## BRIEF
A faithful copy of the entries is needed, one that leaves out the pictures.
*** Opening EXERCISE DATA ***
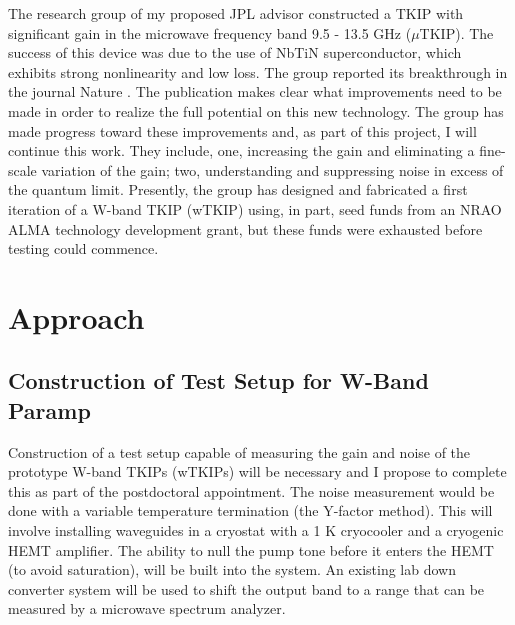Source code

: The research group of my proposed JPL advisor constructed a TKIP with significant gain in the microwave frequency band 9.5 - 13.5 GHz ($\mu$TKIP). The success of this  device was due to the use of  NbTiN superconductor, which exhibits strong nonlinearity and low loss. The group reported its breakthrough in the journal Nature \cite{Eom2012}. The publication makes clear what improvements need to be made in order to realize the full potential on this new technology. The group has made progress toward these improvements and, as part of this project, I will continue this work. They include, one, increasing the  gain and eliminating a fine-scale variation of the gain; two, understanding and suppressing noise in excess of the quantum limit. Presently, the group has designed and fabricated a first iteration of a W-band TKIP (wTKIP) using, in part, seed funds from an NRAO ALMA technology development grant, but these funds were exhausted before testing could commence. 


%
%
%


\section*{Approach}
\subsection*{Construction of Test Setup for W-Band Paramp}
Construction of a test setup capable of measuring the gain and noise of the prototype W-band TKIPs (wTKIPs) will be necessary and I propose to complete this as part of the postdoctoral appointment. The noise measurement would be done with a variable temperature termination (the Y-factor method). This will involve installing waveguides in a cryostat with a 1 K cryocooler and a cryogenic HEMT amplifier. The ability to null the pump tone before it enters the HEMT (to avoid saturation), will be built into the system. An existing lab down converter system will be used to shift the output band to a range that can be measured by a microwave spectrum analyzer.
*** Closing EXERCISE DATA ***
## ANSWER TO THIS EXERCISE
Source code

: The research group of my proposed JPL advisor constructed a TKIP with significant gain in the microwave frequency band 9.5 - 13.5 GHz ($\mu$TKIP). The success of this  device was due to the use of  NbTiN superconductor, which exhibits strong nonlinearity and low loss. The group reported its breakthrough in the journal Nature \cite{Eom2012}. The publication makes clear what improvements need to be made in order to realize the full potential on this new technology. The group has made progress toward these improvements and, as part of this project, I will continue this work. They include, one, increasing the  gain and eliminating a fine-scale variation of the gain; two, understanding and suppressing noise in excess of the quantum limit. Presently, the group has designed and fabricated a first iteration of a W-band TKIP (wTKIP) using, in part, seed funds from an NRAO ALMA technology development grant, but these funds were exhausted before testing could commence. 


%
%
%


\section*{Approach}
\subsection*{Construction of Test Setup for W-Band Paramp}
Construction of a test setup capable of measuring the gain and noise of the prototype W-band TKIPs (wTKIPs) will be necessary and I propose to complete this as part of the postdoctoral appointment. The noise measurement would be done with a variable temperature termination (the Y-factor method). This will involve installing waveguides in a cryostat with a 1 K cryocooler and a cryogenic HEMT amplifier. The ability to null the pump tone before it enters the HEMT (to avoid saturation), will be built into the system. An existing lab down converter system will be used to shift the output band to a range that can be measured by a microwave spectrum analyzer.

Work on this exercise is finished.